* EXERCISE DETAILS *
Please copy, word for word, the line that contains "## 🔄 DAILY STARTUP (After Initial Setup)" and every line after it through the end of the records, and nothing more.

•••

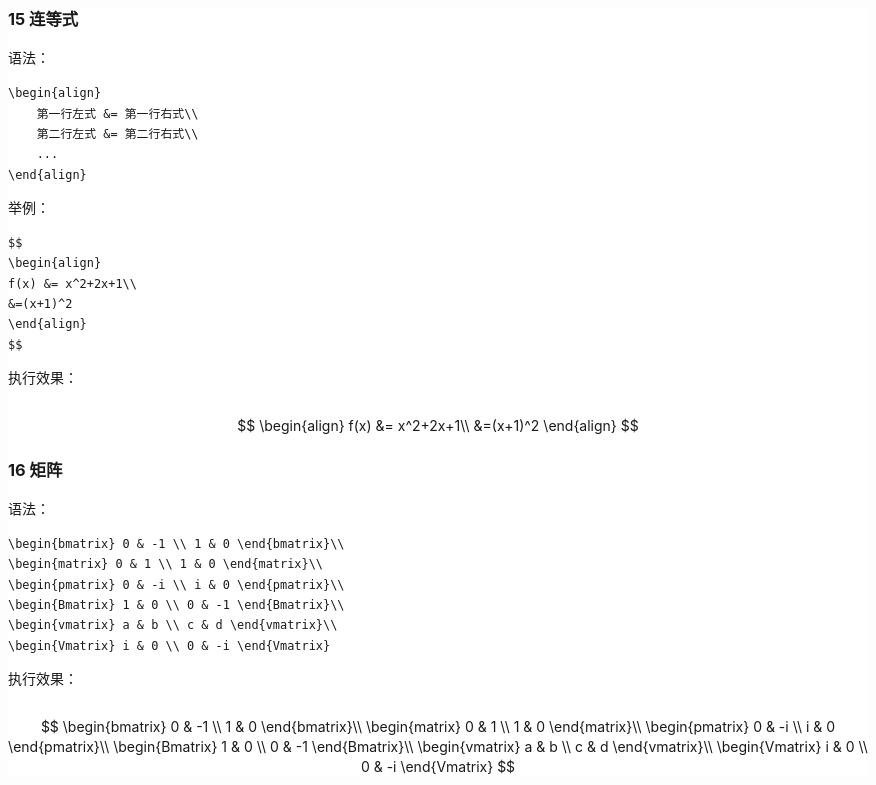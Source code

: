 


### 15 连等式

语法：<br>
```
\begin{align} 
    第一行左式 &= 第一行右式\\
    第二行左式 &= 第二行右式\\
    ...
\end{align}
```

举例：<br>
```
$$
\begin{align} 
f(x) &= x^2+2x+1\\
&=(x+1)^2
\end{align}
$$
```

执行效果：<br>  
$$
\begin{align} 
f(x) &= x^2+2x+1\\
&=(x+1)^2
\end{align}
$$




### 16 矩阵

语法：<br>
```
\begin{bmatrix} 0 & -1 \\ 1 & 0 \end{bmatrix}\\
\begin{matrix} 0 & 1 \\ 1 & 0 \end{matrix}\\
\begin{pmatrix} 0 & -i \\ i & 0 \end{pmatrix}\\
\begin{Bmatrix} 1 & 0 \\ 0 & -1 \end{Bmatrix}\\
\begin{vmatrix} a & b \\ c & d \end{vmatrix}\\
\begin{Vmatrix} i & 0 \\ 0 & -i \end{Vmatrix}
```

执行效果：<br>  
$$
\begin{bmatrix} 0 & -1 \\ 1 & 0 \end{bmatrix}\\
\begin{matrix} 0 & 1 \\ 1 & 0 \end{matrix}\\
\begin{pmatrix} 0 & -i \\ i & 0 \end{pmatrix}\\
\begin{Bmatrix} 1 & 0 \\ 0 & -1 \end{Bmatrix}\\
\begin{vmatrix} a & b \\ c & d \end{vmatrix}\\
\begin{Vmatrix} i & 0 \\ 0 & -i \end{Vmatrix}
$$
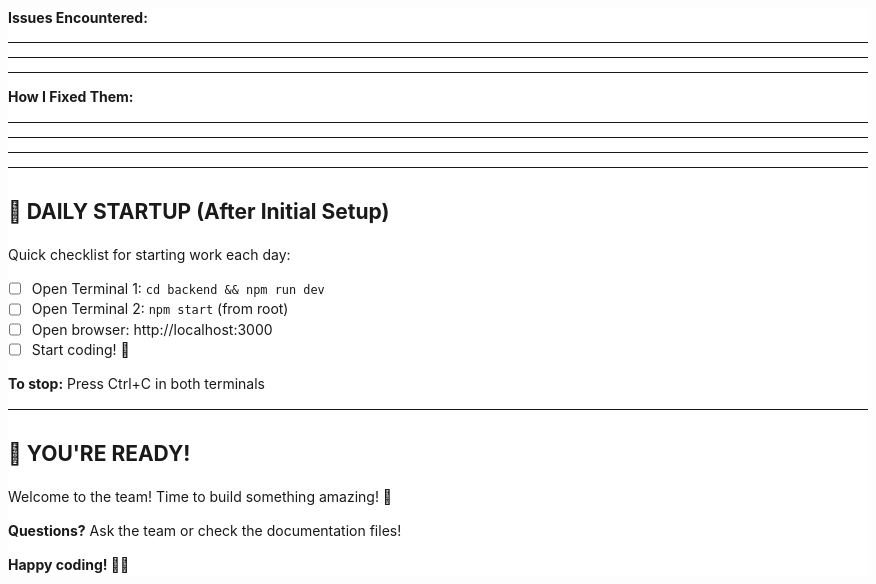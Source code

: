 **Issues Encountered:**
_____________________
_____________________
_____________________

**How I Fixed Them:**
_____________________
_____________________
_____________________

---

## 🔄 DAILY STARTUP (After Initial Setup)

Quick checklist for starting work each day:

- [ ] Open Terminal 1: `cd backend && npm run dev`
- [ ] Open Terminal 2: `npm start` (from root)
- [ ] Open browser: http://localhost:3000
- [ ] Start coding! 🚀

**To stop:** Press Ctrl+C in both terminals

---

## 🎯 YOU'RE READY!

Welcome to the team! Time to build something amazing! 🌟

**Questions?** Ask the team or check the documentation files!

**Happy coding! 🚀✨**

•••

* ANSWER TO THE EXERCISE *
## 🔄 DAILY STARTUP (After Initial Setup)

Quick checklist for starting work each day:

- [ ] Open Terminal 1: `cd backend && npm run dev`
- [ ] Open Terminal 2: `npm start` (from root)
- [ ] Open browser: http://localhost:3000
- [ ] Start coding! 🚀

**To stop:** Press Ctrl+C in both terminals

---

## 🎯 YOU'RE READY!

Welcome to the team! Time to build something amazing! 🌟

**Questions?** Ask the team or check the documentation files!

**Happy coding! 🚀✨**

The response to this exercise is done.